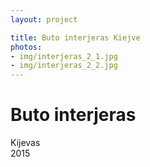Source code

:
 ```yaml
---
layout: project

title: Buto interjeras Kiejve
photos:
- img/interjeras_2_1.jpg
- img/interjeras_2_2.jpg
---
```

<h1>Buto interjeras</h1>
<p>Kijevas<br/>2015</p>
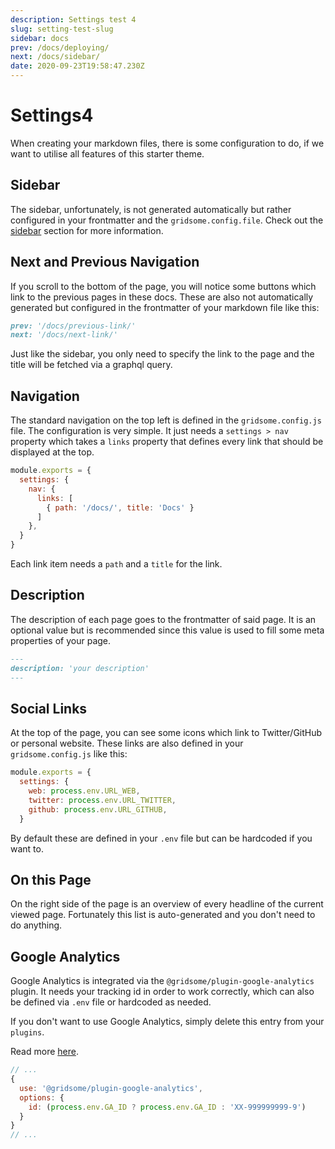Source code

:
 ```yaml
---
description: Settings test 4
slug: setting-test-slug
sidebar: docs
prev: /docs/deploying/
next: /docs/sidebar/
date: 2020-09-23T19:58:47.230Z
---
```

# Settings4

When creating your markdown files, there is some configuration to do, if we want to utilise all features of this starter theme.

## Sidebar

The sidebar, unfortunately, is not generated automatically but rather configured in your frontmatter and the `gridsome.config.file`.
Check out the [sidebar](/docs/sidebar/) section for more information.

## Next and Previous Navigation

If you scroll to the bottom of the page, you will notice some buttons which link to the previous pages in these docs. These are also not automatically generated but configured in the frontmatter of your markdown file like this:

```md
prev: '/docs/previous-link/'
next: '/docs/next-link/'
```

Just like the sidebar, you only need to specify the link to the page and the title will be fetched via a graphql query.

## Navigation

The standard navigation on the top left is defined in the `gridsome.config.js` file. The configuration is very simple. It just needs a `settings > nav` property which takes a `links` property that defines every link that should be displayed at the top.

```js
module.exports = {
  settings: {
    nav: {
      links: [
        { path: '/docs/', title: 'Docs' }
      ]
    },
  }
}
```

Each link item needs a `path` and a `title` for the link.

## Description

The description of each page goes to the frontmatter of said page. It is an optional value but is recommended since this value is used to fill some meta properties of your page.

```md
---
description: 'your description'
---
```

## Social Links

At the top of the page, you can see some icons which link to Twitter/GitHub or personal website. These links are also defined in your `gridsome.config.js` like this:

```js
module.exports = {
  settings: {
    web: process.env.URL_WEB,
    twitter: process.env.URL_TWITTER,
    github: process.env.URL_GITHUB,
  }
```

By default these are defined in your `.env` file but can be hardcoded if you want to.

## On this Page

On the right side of the page is an overview of every headline of the current viewed page. Fortunately this list is auto-generated and you don't need to do anything.

## Google Analytics

Google Analytics is integrated via the `@gridsome/plugin-google-analytics` plugin. It needs your tracking id in order to work correctly, which can also be defined via `.env` file or hardcoded as needed.

If you don't want to use Google Analytics, simply delete this entry from your `plugins`.

Read more [here](https://gridsome.org/plugins/@gridsome/plugin-google-analytics).

```js
// ...
{
  use: '@gridsome/plugin-google-analytics',
  options: {
    id: (process.env.GA_ID ? process.env.GA_ID : 'XX-999999999-9')
  }
}
// ...
```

◆ **Task**
Could you find each line in the entries that contains the string "test" and copy it?

◆ **Solution**
description: Settings test 4
slug: setting-test-slug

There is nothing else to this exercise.